The fear that came over me as I looked at this 25- foot long and
six-foot wide trench, can not be described but only felt by those
who have watched a tragedy unfold before their eyes. My son was
eight feet down somewhere in that trench, and I didn't know where.
My wife was standing in the doorway. I can still see the look on
her face as well. "Call 911!" I shouted.
I grabbed the
only shovel in sight. Questions assaulted me. I've only got seconds.

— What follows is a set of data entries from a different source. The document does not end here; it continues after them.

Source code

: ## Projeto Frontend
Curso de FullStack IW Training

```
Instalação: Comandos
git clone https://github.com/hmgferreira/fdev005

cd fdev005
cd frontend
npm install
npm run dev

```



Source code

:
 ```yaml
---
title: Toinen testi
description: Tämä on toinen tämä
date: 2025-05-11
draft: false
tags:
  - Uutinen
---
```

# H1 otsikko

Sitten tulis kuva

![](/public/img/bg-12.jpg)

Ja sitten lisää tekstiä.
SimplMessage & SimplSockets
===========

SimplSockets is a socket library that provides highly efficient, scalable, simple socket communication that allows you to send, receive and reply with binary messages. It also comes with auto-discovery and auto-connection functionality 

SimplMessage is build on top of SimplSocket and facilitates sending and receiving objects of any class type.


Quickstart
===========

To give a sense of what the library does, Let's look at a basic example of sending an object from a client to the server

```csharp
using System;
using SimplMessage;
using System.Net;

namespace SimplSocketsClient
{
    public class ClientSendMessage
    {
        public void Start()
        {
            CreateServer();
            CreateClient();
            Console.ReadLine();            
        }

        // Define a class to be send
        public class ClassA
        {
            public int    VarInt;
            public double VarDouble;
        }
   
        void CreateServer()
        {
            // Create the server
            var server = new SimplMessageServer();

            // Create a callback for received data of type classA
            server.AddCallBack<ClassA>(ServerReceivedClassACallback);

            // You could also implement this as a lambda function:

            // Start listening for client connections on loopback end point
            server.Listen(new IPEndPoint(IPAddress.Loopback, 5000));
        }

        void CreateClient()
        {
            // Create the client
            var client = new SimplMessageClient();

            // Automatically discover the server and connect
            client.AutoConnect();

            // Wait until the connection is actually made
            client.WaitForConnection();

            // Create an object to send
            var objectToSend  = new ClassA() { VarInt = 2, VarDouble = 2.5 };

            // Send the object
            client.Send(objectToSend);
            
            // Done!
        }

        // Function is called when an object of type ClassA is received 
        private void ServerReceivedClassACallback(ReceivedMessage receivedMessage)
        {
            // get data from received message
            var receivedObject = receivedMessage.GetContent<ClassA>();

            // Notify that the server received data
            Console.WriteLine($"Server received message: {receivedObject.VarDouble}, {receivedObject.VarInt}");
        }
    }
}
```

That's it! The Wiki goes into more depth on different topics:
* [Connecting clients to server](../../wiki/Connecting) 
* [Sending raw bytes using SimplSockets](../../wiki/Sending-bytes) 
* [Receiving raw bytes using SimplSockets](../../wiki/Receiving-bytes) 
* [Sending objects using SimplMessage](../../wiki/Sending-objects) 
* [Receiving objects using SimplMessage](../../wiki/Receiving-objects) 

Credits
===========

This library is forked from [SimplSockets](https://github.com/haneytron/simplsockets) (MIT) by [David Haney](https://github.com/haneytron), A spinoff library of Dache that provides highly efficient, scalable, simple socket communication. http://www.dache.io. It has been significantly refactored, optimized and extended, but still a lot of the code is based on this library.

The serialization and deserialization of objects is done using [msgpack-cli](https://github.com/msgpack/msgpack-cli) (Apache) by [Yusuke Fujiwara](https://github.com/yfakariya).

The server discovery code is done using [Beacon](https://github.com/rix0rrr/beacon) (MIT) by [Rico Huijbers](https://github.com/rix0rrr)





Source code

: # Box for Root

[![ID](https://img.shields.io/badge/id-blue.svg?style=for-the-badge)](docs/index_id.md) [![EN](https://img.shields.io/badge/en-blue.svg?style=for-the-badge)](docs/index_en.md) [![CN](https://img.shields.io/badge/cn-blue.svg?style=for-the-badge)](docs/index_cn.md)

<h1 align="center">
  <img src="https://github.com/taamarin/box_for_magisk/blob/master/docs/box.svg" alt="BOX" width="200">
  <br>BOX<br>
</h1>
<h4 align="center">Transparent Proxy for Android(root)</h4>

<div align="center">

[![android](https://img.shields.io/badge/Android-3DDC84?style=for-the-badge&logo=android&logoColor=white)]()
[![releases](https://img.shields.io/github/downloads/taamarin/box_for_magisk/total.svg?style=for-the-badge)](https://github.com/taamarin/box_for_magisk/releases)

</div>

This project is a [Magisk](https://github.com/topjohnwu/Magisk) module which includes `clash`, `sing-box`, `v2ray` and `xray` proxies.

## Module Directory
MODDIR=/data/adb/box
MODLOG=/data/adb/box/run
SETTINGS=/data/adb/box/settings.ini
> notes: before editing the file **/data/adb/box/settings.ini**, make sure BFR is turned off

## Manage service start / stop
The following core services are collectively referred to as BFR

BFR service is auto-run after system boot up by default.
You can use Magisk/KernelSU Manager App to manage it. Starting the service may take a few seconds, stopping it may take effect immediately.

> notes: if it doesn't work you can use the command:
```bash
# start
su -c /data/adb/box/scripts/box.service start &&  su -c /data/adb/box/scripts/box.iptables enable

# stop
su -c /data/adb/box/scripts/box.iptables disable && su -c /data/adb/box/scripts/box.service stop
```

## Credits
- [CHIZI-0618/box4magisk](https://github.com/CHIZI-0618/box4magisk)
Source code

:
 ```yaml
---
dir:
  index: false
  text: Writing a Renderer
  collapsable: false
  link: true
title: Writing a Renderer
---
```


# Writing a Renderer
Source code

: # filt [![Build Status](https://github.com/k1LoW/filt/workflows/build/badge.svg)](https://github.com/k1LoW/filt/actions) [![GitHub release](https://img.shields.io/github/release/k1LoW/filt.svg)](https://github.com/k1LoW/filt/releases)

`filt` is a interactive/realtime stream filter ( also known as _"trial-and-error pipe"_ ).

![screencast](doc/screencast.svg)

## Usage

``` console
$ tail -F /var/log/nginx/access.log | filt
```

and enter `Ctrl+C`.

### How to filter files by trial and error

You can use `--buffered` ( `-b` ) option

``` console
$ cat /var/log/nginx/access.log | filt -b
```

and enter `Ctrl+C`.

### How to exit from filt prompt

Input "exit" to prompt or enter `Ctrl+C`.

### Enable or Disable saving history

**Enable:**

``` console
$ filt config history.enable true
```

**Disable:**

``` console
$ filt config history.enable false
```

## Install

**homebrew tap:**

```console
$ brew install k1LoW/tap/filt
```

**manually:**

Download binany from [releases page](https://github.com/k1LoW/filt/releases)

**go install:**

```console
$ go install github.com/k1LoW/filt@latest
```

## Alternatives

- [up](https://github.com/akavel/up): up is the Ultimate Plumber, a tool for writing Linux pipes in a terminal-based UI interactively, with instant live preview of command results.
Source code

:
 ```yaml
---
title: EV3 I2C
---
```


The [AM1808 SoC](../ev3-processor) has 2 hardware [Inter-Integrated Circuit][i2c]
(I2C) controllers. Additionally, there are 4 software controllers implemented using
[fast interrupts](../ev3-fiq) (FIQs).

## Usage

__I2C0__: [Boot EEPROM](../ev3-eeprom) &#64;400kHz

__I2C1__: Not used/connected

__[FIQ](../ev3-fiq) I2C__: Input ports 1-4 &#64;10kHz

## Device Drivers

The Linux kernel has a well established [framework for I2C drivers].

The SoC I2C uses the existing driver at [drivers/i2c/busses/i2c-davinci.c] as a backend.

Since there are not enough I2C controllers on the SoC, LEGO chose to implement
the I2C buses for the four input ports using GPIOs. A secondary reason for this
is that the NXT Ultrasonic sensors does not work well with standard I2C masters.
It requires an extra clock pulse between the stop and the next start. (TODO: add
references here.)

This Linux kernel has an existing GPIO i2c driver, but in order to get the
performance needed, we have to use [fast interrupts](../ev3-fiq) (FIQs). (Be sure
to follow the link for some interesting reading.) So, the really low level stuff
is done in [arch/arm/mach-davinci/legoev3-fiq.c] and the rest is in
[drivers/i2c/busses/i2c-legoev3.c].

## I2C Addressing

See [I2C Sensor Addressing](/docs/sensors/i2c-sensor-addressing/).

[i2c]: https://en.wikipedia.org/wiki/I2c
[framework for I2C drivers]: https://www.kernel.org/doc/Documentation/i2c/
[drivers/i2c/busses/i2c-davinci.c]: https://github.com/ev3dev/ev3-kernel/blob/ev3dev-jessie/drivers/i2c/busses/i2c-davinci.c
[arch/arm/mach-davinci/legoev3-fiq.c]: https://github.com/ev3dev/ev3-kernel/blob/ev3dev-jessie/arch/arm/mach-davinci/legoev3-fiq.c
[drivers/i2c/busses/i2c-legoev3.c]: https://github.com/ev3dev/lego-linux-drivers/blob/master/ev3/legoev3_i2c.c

Where do I begin? Where in this 25 feet is he? I shoveled frantically,
moving vast amounts of dirt. "What if I hit him in the head with
this shovel? What if I am digging in the wrong place?" I fell to
my knees and began to scoop dirt with my bare hands. They started
to bleed and I was running out of time.
"How long can
someone survive with no air?" I wondered. I figured I had a few
precious minutes left. Panic filled my soul. This was our son, and
I couldn't let him die like this. "He has too much potential," I
remember thinking. "He has only begun to live."
As the squeal
of sirens approached, Devin's two friends were wildly scooping dirt
with their hands. The sirens only intensified the feeling of time
running out. Where was he? I felt desperate. The trench was too
long and too wide for one man and one shovel working on a very short
clock.
"OH GOD, HELP
ME!" I screamed it as loud as I could. As soon as the words left
my mouth, something nearly beyond my comprehension happened. I saw
through the dirt, as if it were transparent.. For a moment that
was extremely brief, I could see Devin plainly. I was digging in
the wrong place. I was below his feet and to the right of his body.
He was laying on his left side, his hands clutching his chest, his
knee bent. He appeared to be unconscious. This view into a few feet
of earth, disappeared as quickly as it had come.
I quickly moved
and began shoveling in the right place. Within seconds I had uncovered
his nose and then his mouth and then his entire head. He was, in
fact, unconscious. I stuck a finger deep into his mouth to clear
the dirt he had been trying to breathe. He coughed. I cleared more
dirt. I was preparing to give him mouth to mouth with only his head
showing from the ground. My lungs burned from exhaustion. Devin
started to cough and spit. He opened his eyes and saw me. "Dad I
love you, I love you , I love you, I love you," he blurted over
and over.
The paramedics
arrived and finished digging him out. One big firemen carried him
down the hill to the awaiting truck. He placed Devin on the bed,
knelt down, and I saw tears fill his eyes. He looked at us and said,
"We go on about four or five of these kinds of cave-ins a year,
and it is rare that someone survives. You tell that boy that someone
is watching over him."
Devin is now a priest in Sandy, Utah. He plays
football and basketball for his high school. He is tall, handsome,
and has many good friends. Yet, he has never forgotten that day
in February 1995 when God intervened and allowed him to live to
serve a greater purpose. He is preparing for a mission, now, and
will join the ranks of the Lord's growing missionary force in August
2001.
And as for me,
I can bear unqualified witness that our Father is a God of miracles.